Quote from: "whistleruk"
I agree, been using SME server 6 with no problems as a home Gateway/Mail/VPN Server for nearly a year.
XP Home does not support Domain Logins or Duel CPUS (others with I can't remember) but I don't think that will cause problems in the home environment as you not using multi machines.


I forgot about xp home not having that feature, or several others offered by pro
Trey - Network Specialist......

djhomeless

Re: SME (e-smith) Server for home use
« Reply #5 on: January 22, 2005, 09:06:43 AM »
Quote from: "smallstool"
I have just been treated by the wife to a Sereniti-2000 enclosure plus EPIA-M10000 for my birthday


Too spooky, my wife treated me to an Epia ME6000 before Christmas!

I think the kit you have would be perfect for a home file/web server. I currently have a co-located server that I'm paying £30 ($55) a month for. As I'm also new to Linux I've taken the slow route to migrate my various domains onto the box.

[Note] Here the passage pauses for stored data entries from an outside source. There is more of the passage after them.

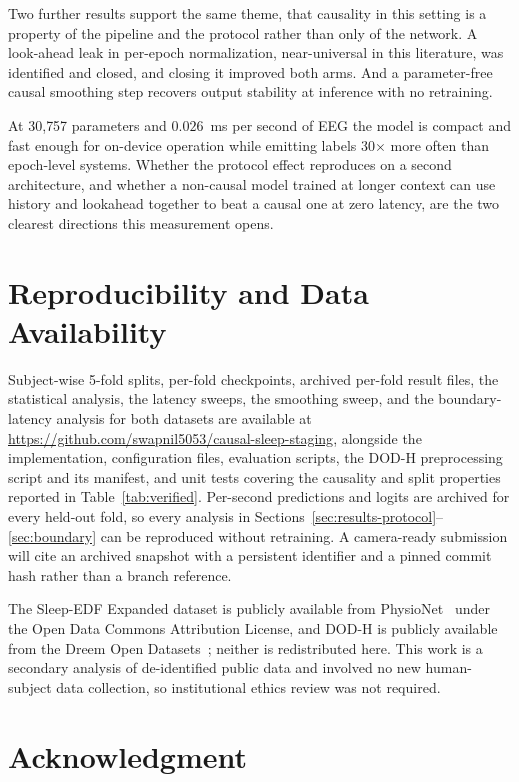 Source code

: \documentclass[conference]{IEEEtran}
\begin{document}
Two further results support the same theme, that causality in this setting is a property of the
pipeline and the protocol rather than only of the network. A look-ahead leak in per-epoch
normalization, near-universal in this literature, was identified and closed, and closing it improved
both arms. And a parameter-free causal smoothing step recovers output stability at inference with no
retraining.

At 30{,}757 parameters and $0.026$~ms per second of EEG the model is compact and fast enough for
on-device operation while emitting labels 30$\times$ more often than epoch-level systems. Whether the
protocol effect reproduces on a second architecture, and whether a non-causal model trained at longer
context can use history and lookahead together to beat a causal one at zero latency, are the two
clearest directions this measurement opens.

\section*{Reproducibility and Data Availability}
\sloppy

Subject-wise 5-fold splits, per-fold checkpoints, archived per-fold result files, the statistical
analysis, the latency sweeps, the smoothing sweep, and the boundary-latency analysis for both
datasets are available at \url{https://github.com/swapnil5053/causal-sleep-staging}, alongside the
implementation, configuration files, evaluation scripts, the DOD-H preprocessing script and its
manifest, and unit tests covering the causality and split properties reported in
Table~\ref{tab:verified}. Per-second predictions and logits are archived for every held-out fold, so
every analysis in Sections~\ref{sec:results-protocol}--\ref{sec:boundary} can be reproduced without
retraining. A camera-ready submission will cite an archived snapshot with a persistent identifier and
a pinned commit hash rather than a branch reference.

The Sleep-EDF Expanded dataset is publicly available from PhysioNet~\cite{physionet,kemp} under the
Open Data Commons Attribution License, and DOD-H is publicly available from the Dreem Open
Datasets~\cite{dod}; neither is redistributed here. This work is a secondary analysis of
de-identified public data and involved no new human-subject data collection, so institutional ethics
review was not required.

\section*{Acknowledgment}
\end{document}
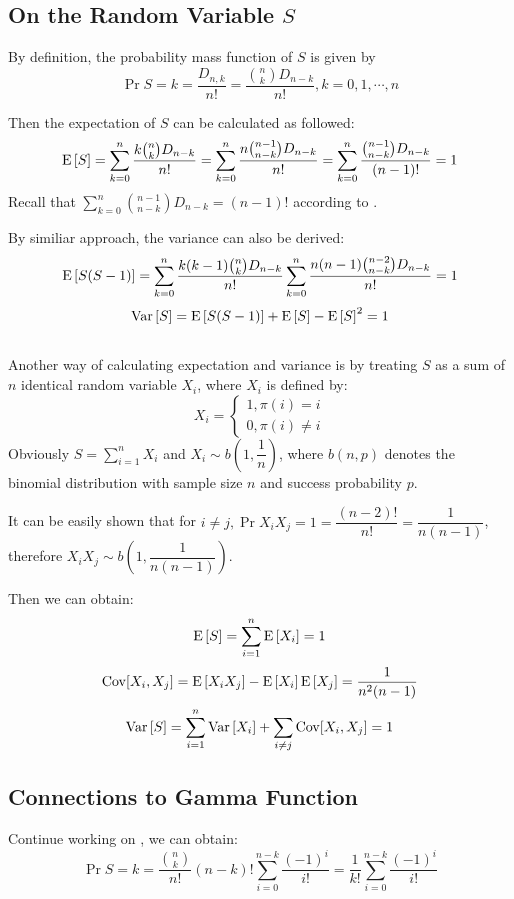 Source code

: \subsection{On the Random Variable $ S$}
\label{f-random}
By definition, the probability mass function of $ S$ is given by
  \begin{equation}
  \Pr{S=k} = \dfrac{D_{n,k}}{n!}=\dfrac{{n\choose{k}}D_{n-k}}{n!}, k = 0,1,\cdots ,n
  \label{eqn:f-pr}
  \end{equation}

Then the expectation of $ S$ can be calculated as followed:
\[ \E{S} = \sum_{k=0}^n\dfrac{k{n\choose{k}}D_{n-k}}{n!} = \sum_{k=0}^n\dfrac{n{n-1\choose{n-k}}D_{n-k}}{n!} =
  \sum_{k=0}^n\dfrac{{n-1\choose{n-k}}D_{n-k}}{(n-1)!} = 1 \]
Recall that $ \sum_{k=0}^n{n-1 \choose{n-k}}D_{n-k}=(n-1)!$ according to .

By similiar approach, the variance can also be derived:
\[ \E{S(S-1)} = \sum_{k=0}^n\dfrac{k(k-1){n\choose k}D_{n-k}}{n!}\sum_{k=0}^n\dfrac{n(n-1){n-2 \choose{n-k}}D_{n-k}}{n!} = 1\]
\[ \text{Var}\left[S\right] = \text{E}\left[S(S-1)\right] + \text{E}\left[S\right]-\text{E}\left[S\right]^2 = 1\]
\\

Another way of calculating expectation and variance is by treating $ S$ as a sum of $ n $ identical
random variable $ X_i$, where $ X_i$ is defined by:
\[ X_i = \begin{cases}1, \pi(i)=i\\0,\pi(i)\neq i\end{cases}\]
Obviously $ S = \sum_{i=1}^nX_i$ and $ X_i\sim b(1,\dfrac{1}{n})$, where $ b(n,p)$ denotes the
binomial distribution with sample size $ n$ and success probability $ p$.

It can be easily shown that for $ i\neq j, \Pr{X_iX_j=1}=\dfrac{(n-2)!}{n!}=\dfrac{1}{n(n-1)} $, therefore $X_iX_j \sim b(1, \dfrac{1}{n(n-1)})$.

Then we can obtain:
\[ \E{S} = \sum_{i=1}^n\E{X_i} = 1\]
\[ \operatorname{Cov}[X_i,X_j]=\text{E}\left[X_iX_j\right]-\text{E}\left[X_i\right]\text{E}\left[X_j\right]=\dfrac{1}{n^2(n-1)}\]
\[ \Var{S} = \sum_{i=1}^n\Var{X_i}+\sum_{i\neq j}\Cov[X_i,X_j] = 1\]

\subsection{Connections to Gamma Function}
Continue working on , we can obtain:
\[ \Pr{S=k} = \dfrac{{n\choose{k}}}{n!}(n-k)!\sum_{i=0}^{n-k}{\dfrac{(-1)^i}{i!}} = \dfrac{1}{k!}\sum_{i=0}^{n-k}\dfrac{(-1)^i}{i!}\]

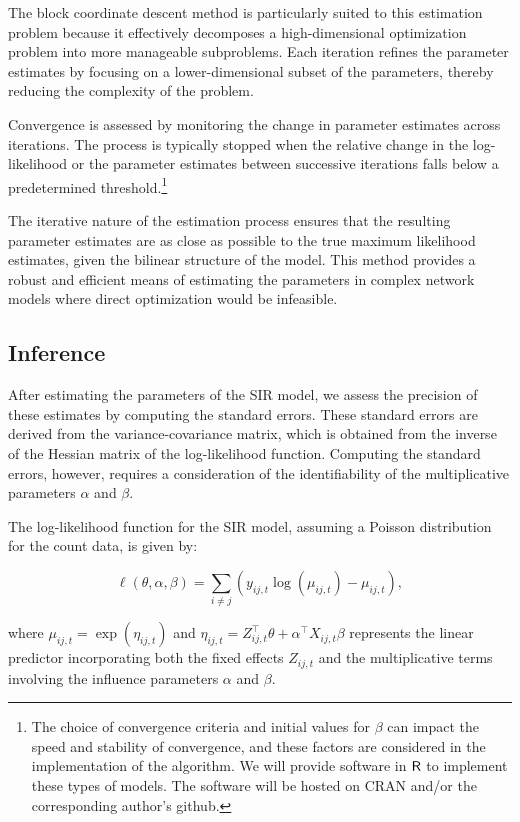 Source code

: The block coordinate descent method is particularly suited to this estimation problem because it effectively decomposes a high-dimensional optimization problem into more manageable subproblems. Each iteration refines the parameter estimates by focusing on a lower-dimensional subset of the parameters, thereby reducing the complexity of the problem.

Convergence is assessed by monitoring the change in parameter estimates across iterations. The process is typically stopped when the relative change in the log-likelihood or the parameter estimates between successive iterations falls below a predetermined threshold.\footnote{The choice of convergence criteria and initial values for $\beta$ can impact the speed and stability of convergence, and these factors are considered in the implementation of the algorithm. We will provide software in $\sf{R}$ to implement these types of models. The software will be hosted on CRAN and/or the corresponding author's github.}

The iterative nature of the estimation process ensures that the resulting parameter estimates are as close as possible to the true maximum likelihood estimates, given the bilinear structure of the model. This method provides a robust and efficient means of estimating the parameters in complex network models where direct optimization would be infeasible.

\subsection*{Inference}

After estimating the parameters of the SIR model, we assess the precision of these estimates by computing the standard errors. These standard errors are derived from the variance-covariance matrix, which is obtained from the inverse of the Hessian matrix of the log-likelihood function. Computing the standard errors, however, requires a consideration of the identifiability of the multiplicative parameters $ \alpha $ and $ \beta $.

The log-likelihood function for the SIR model, assuming a Poisson distribution for the count data, is given by:

\[
\ell(\theta, \alpha, \beta) = \sum_{i \neq j} \left( y_{ij,t} \log(\mu_{ij,t}) - \mu_{ij,t} \right),
\]

where $ \mu_{ij,t} = \exp(\eta_{ij,t}) $ and $ \eta_{ij,t} = Z_{ij,t}^\top \theta + \alpha^\top X_{ij,t} \beta $ represents the linear predictor incorporating both the fixed effects $Z_{ij,t}$ and the multiplicative terms involving the influence parameters $\alpha$ and $\beta$.

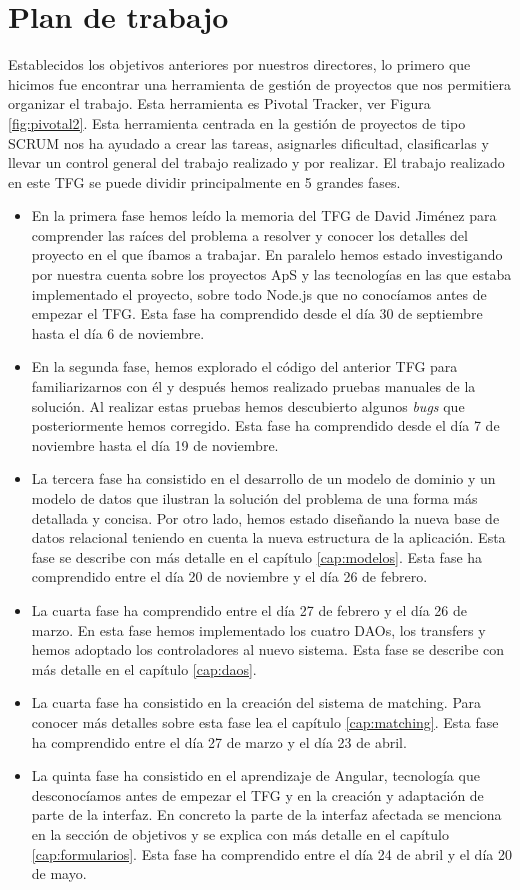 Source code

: \documentclass[11pt]{book}
\begin{document}
\section{Plan de trabajo}
Establecidos los objetivos anteriores por nuestros directores, lo primero que hicimos fue encontrar una herramienta de gestión de proyectos que nos permitiera organizar el trabajo. Esta herramienta es Pivotal Tracker, ver Figura \ref{fig:pivotal2}. Esta herramienta centrada en la gestión de proyectos de tipo SCRUM nos ha ayudado a crear las tareas, asignarles dificultad, clasificarlas y llevar un control general del trabajo realizado y por realizar. El trabajo realizado en este TFG se puede dividir principalmente en 5 grandes fases.
\begin{itemize} 
	\item En la primera fase hemos leído la memoria del TFG de David Jiménez para comprender las raíces del problema a resolver y conocer los detalles del proyecto en el que íbamos a trabajar. En paralelo hemos estado investigando por nuestra cuenta sobre los proyectos ApS y las tecnologías en las que estaba implementado el proyecto, sobre todo Node.js que no conocíamos antes de empezar el TFG. Esta fase ha comprendido desde el día 30 de septiembre hasta el día 6 de noviembre.
	\item En la segunda fase, hemos explorado el código del anterior TFG para familiarizarnos con él y después hemos realizado pruebas manuales de la solución. Al realizar estas pruebas hemos descubierto algunos \textit{bugs} que posteriormente hemos corregido. Esta fase ha comprendido desde el día 7 de noviembre hasta el día 19 de noviembre.
	\item La tercera fase ha consistido en el desarrollo de un modelo de dominio y un modelo de datos que ilustran la solución del problema de una forma más detallada y concisa. Por otro lado, hemos estado diseñando la nueva base de datos relacional teniendo en cuenta la nueva estructura de la aplicación. Esta fase se describe con más detalle en el capítulo \ref{cap:modelos}. Esta fase ha comprendido entre el día 20 de noviembre y el día 26 de febrero.
	\item La cuarta fase ha comprendido entre el día 27 de febrero y  el día 26 de marzo. En esta fase hemos implementado los cuatro DAOs, los transfers y hemos adoptado los controladores al nuevo sistema. Esta fase se describe con más detalle en el capítulo \ref{cap:daos}.
	\item La cuarta fase ha consistido en la creación del sistema de matching. Para conocer más detalles sobre esta fase lea el capítulo \ref{cap:matching}. Esta fase ha comprendido entre el día 27 de marzo y el día 23 de abril.
	\item La quinta fase ha consistido en el aprendizaje de Angular, tecnología que desconocíamos antes de empezar el TFG y en la creación y adaptación de parte de la interfaz. En concreto la parte de la interfaz afectada se menciona en la sección de objetivos y se explica con más detalle en el capítulo \ref{cap:formularios}. Esta fase ha comprendido entre el día 24 de abril y el día 20 de mayo.

\end{itemize}
\end{document}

You'll love the stability and ease of use of SME. Also, the comminity is very very strong! Since firing up my box I've added a lot of contribs, and followed many howto's to 'improve' the system. None of that would have been possible without the community.

Just take your time getting things running!

Geoffrey

drywalldude

SME (e-smith) Server for home use
« Reply #6 on: January 22, 2005, 08:28:04 PM »
Here is a screen shot of what you are wanting to do except with ipcop

http://ericswww.com/rpm_bay/sme_remote_view.JPG  8-)

smallstool

SME (e-smith) Server for home use
« Reply #7 on: January 23, 2005, 11:02:07 AM »
Many thanks for your help and comments.

I built my mini-itx box yetserday and installed 2 h/drives and 512mb.

I am busy transfering files for the 5 users at the moment, the email and web server looks great but will try and getting it running 100% as file server and domain controller first.

Interestingly I downloaded 6.5 beta to try and installed it one 2 machines, and got the same problems on both:

The index bar down the left side (Users,Groups,Quotas etc) showed up and then another lot the same appeared in the main window.

Clicking on Users I was able to access the next screen (very slow), but was unable to access anything else.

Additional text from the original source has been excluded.